Print each record below word for word.

[Opening DATA SHOWN section]

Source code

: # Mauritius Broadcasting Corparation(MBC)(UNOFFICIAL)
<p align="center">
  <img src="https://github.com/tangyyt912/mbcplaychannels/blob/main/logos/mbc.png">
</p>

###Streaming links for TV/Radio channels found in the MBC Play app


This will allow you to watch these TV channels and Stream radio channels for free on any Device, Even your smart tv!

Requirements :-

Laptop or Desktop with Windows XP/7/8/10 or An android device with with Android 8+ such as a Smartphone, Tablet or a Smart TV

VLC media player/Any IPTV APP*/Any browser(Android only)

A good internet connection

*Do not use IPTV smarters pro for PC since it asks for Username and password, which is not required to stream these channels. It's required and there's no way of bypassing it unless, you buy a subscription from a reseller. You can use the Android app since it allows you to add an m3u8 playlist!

[Closing DATA SHOWN section]

• [REPLY]
Source code

: # Mauritius Broadcasting Corparation(MBC)(UNOFFICIAL)
<p align="center">
  <img src="https://github.com/tangyyt912/mbcplaychannels/blob/main/logos/mbc.png">
</p>

###Streaming links for TV/Radio channels found in the MBC Play app


This will allow you to watch these TV channels and Stream radio channels for free on any Device, Even your smart tv!

Requirements :-

Laptop or Desktop with Windows XP/7/8/10 or An android device with with Android 8+ such as a Smartphone, Tablet or a Smart TV

VLC media player/Any IPTV APP*/Any browser(Android only)

A good internet connection

*Do not use IPTV smarters pro for PC since it asks for Username and password, which is not required to stream these channels. It's required and there's no way of bypassing it unless, you buy a subscription from a reseller. You can use the Android app since it allows you to add an m3u8 playlist!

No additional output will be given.